_ACTIVITY_
What is needed is the complete listing, repeated exactly.

_MATERIAL SUPPLIED_
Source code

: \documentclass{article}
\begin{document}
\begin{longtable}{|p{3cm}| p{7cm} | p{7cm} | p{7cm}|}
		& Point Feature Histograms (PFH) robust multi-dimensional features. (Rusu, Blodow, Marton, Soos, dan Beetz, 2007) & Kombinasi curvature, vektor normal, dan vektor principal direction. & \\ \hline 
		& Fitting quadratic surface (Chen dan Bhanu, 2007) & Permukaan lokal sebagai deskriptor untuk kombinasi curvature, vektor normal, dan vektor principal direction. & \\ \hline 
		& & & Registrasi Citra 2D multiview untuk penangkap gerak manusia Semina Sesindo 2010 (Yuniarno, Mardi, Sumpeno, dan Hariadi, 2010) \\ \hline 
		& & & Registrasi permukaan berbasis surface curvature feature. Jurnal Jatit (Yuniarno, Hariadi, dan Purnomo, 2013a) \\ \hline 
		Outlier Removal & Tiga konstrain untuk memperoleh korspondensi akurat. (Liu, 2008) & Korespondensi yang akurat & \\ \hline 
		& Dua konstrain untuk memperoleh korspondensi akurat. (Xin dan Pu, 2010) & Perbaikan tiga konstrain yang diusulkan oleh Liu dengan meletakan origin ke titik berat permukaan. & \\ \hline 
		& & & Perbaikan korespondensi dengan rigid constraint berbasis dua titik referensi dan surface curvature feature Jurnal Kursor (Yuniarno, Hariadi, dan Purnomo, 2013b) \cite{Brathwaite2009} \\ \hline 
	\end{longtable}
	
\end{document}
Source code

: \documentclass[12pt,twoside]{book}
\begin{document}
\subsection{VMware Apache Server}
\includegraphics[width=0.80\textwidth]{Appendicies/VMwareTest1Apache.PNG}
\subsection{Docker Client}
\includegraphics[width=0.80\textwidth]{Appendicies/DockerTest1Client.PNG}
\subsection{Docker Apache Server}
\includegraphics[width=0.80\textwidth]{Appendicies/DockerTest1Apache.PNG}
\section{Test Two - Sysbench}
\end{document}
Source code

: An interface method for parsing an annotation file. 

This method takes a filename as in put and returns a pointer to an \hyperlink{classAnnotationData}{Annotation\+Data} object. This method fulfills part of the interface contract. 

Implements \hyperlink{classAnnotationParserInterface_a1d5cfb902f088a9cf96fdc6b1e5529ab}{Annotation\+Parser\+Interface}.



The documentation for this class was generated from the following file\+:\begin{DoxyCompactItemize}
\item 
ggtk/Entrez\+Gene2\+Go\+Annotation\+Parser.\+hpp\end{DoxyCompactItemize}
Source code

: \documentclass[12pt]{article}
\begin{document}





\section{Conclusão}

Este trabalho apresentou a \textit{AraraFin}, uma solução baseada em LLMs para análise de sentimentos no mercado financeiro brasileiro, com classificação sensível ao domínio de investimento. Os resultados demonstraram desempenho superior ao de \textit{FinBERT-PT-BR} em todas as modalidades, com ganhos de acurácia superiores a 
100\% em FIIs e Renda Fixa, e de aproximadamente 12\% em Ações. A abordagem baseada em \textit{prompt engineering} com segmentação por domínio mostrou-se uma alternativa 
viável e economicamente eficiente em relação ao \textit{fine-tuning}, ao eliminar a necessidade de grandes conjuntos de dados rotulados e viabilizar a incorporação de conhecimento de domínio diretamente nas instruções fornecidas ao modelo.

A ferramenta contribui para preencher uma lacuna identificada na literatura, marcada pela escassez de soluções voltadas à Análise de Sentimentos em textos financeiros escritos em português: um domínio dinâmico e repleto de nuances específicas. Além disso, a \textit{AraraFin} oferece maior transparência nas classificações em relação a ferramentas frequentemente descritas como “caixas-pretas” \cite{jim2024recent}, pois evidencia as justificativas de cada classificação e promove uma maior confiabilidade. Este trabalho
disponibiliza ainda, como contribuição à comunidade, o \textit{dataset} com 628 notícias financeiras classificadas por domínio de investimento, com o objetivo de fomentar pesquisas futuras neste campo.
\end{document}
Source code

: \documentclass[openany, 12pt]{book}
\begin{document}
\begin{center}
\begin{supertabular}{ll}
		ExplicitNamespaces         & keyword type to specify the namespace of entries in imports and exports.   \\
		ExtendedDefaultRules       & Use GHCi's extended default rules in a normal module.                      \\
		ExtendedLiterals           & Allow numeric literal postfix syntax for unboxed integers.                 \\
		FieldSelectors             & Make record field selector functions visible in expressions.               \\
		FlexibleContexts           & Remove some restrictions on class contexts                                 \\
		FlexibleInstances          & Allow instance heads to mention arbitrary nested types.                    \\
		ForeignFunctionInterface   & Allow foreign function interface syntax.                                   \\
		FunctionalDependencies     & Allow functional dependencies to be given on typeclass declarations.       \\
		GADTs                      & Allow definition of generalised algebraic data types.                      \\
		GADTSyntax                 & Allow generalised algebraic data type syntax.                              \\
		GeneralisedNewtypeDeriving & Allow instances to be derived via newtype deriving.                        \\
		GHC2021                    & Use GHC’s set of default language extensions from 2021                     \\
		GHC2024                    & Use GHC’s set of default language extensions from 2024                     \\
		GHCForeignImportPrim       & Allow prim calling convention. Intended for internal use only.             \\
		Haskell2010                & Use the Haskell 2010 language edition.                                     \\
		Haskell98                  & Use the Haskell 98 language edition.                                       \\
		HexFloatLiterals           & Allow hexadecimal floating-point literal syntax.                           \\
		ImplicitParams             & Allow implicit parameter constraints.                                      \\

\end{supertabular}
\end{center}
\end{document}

_TASK ANSWER_
Source code

: \documentclass{article}
\begin{document}
\begin{longtable}{|p{3cm}| p{7cm} | p{7cm} | p{7cm}|}
		& Point Feature Histograms (PFH) robust multi-dimensional features. (Rusu, Blodow, Marton, Soos, dan Beetz, 2007) & Kombinasi curvature, vektor normal, dan vektor principal direction. & \\ \hline 
		& Fitting quadratic surface (Chen dan Bhanu, 2007) & Permukaan lokal sebagai deskriptor untuk kombinasi curvature, vektor normal, dan vektor principal direction. & \\ \hline 
		& & & Registrasi Citra 2D multiview untuk penangkap gerak manusia Semina Sesindo 2010 (Yuniarno, Mardi, Sumpeno, dan Hariadi, 2010) \\ \hline 
		& & & Registrasi permukaan berbasis surface curvature feature. Jurnal Jatit (Yuniarno, Hariadi, dan Purnomo, 2013a) \\ \hline 
		Outlier Removal & Tiga konstrain untuk memperoleh korspondensi akurat. (Liu, 2008) & Korespondensi yang akurat & \\ \hline 
		& Dua konstrain untuk memperoleh korspondensi akurat. (Xin dan Pu, 2010) & Perbaikan tiga konstrain yang diusulkan oleh Liu dengan meletakan origin ke titik berat permukaan. & \\ \hline 
		& & & Perbaikan korespondensi dengan rigid constraint berbasis dua titik referensi dan surface curvature feature Jurnal Kursor (Yuniarno, Hariadi, dan Purnomo, 2013b) \cite{Brathwaite2009} \\ \hline 
	\end{longtable}
	
\end{document}
Source code

: \documentclass[12pt,twoside]{book}
\begin{document}
\subsection{VMware Apache Server}
\includegraphics[width=0.80\textwidth]{Appendicies/VMwareTest1Apache.PNG}
\subsection{Docker Client}
\includegraphics[width=0.80\textwidth]{Appendicies/DockerTest1Client.PNG}
\subsection{Docker Apache Server}
\includegraphics[width=0.80\textwidth]{Appendicies/DockerTest1Apache.PNG}
\section{Test Two - Sysbench}
\end{document}
Source code

: An interface method for parsing an annotation file. 

This method takes a filename as in put and returns a pointer to an \hyperlink{classAnnotationData}{Annotation\+Data} object. This method fulfills part of the interface contract. 

Implements \hyperlink{classAnnotationParserInterface_a1d5cfb902f088a9cf96fdc6b1e5529ab}{Annotation\+Parser\+Interface}.



The documentation for this class was generated from the following file\+:\begin{DoxyCompactItemize}
\item 
ggtk/Entrez\+Gene2\+Go\+Annotation\+Parser.\+hpp\end{DoxyCompactItemize}
Source code

: \documentclass[12pt]{article}
\begin{document}





\section{Conclusão}

Este trabalho apresentou a \textit{AraraFin}, uma solução baseada em LLMs para análise de sentimentos no mercado financeiro brasileiro, com classificação sensível ao domínio de investimento. Os resultados demonstraram desempenho superior ao de \textit{FinBERT-PT-BR} em todas as modalidades, com ganhos de acurácia superiores a 
100\% em FIIs e Renda Fixa, e de aproximadamente 12\% em Ações. A abordagem baseada em \textit{prompt engineering} com segmentação por domínio mostrou-se uma alternativa 
viável e economicamente eficiente em relação ao \textit{fine-tuning}, ao eliminar a necessidade de grandes conjuntos de dados rotulados e viabilizar a incorporação de conhecimento de domínio diretamente nas instruções fornecidas ao modelo.

A ferramenta contribui para preencher uma lacuna identificada na literatura, marcada pela escassez de soluções voltadas à Análise de Sentimentos em textos financeiros escritos em português: um domínio dinâmico e repleto de nuances específicas. Além disso, a \textit{AraraFin} oferece maior transparência nas classificações em relação a ferramentas frequentemente descritas como “caixas-pretas” \cite{jim2024recent}, pois evidencia as justificativas de cada classificação e promove uma maior confiabilidade. Este trabalho
disponibiliza ainda, como contribuição à comunidade, o \textit{dataset} com 628 notícias financeiras classificadas por domínio de investimento, com o objetivo de fomentar pesquisas futuras neste campo.
\end{document}
Source code

: \documentclass[openany, 12pt]{book}
\begin{document}
\begin{center}
\begin{supertabular}{ll}
		ExplicitNamespaces         & keyword type to specify the namespace of entries in imports and exports.   \\
		ExtendedDefaultRules       & Use GHCi's extended default rules in a normal module.                      \\
		ExtendedLiterals           & Allow numeric literal postfix syntax for unboxed integers.                 \\
		FieldSelectors             & Make record field selector functions visible in expressions.               \\
		FlexibleContexts           & Remove some restrictions on class contexts                                 \\
		FlexibleInstances          & Allow instance heads to mention arbitrary nested types.                    \\
		ForeignFunctionInterface   & Allow foreign function interface syntax.                                   \\
		FunctionalDependencies     & Allow functional dependencies to be given on typeclass declarations.       \\
		GADTs                      & Allow definition of generalised algebraic data types.                      \\
		GADTSyntax                 & Allow generalised algebraic data type syntax.                              \\
		GeneralisedNewtypeDeriving & Allow instances to be derived via newtype deriving.                        \\
		GHC2021                    & Use GHC’s set of default language extensions from 2021                     \\
		GHC2024                    & Use GHC’s set of default language extensions from 2024                     \\
		GHCForeignImportPrim       & Allow prim calling convention. Intended for internal use only.             \\
		Haskell2010                & Use the Haskell 2010 language edition.                                     \\
		Haskell98                  & Use the Haskell 98 language edition.                                       \\
		HexFloatLiterals           & Allow hexadecimal floating-point literal syntax.                           \\
		ImplicitParams             & Allow implicit parameter constraints.                                      \\

\end{supertabular}
\end{center}
\end{document}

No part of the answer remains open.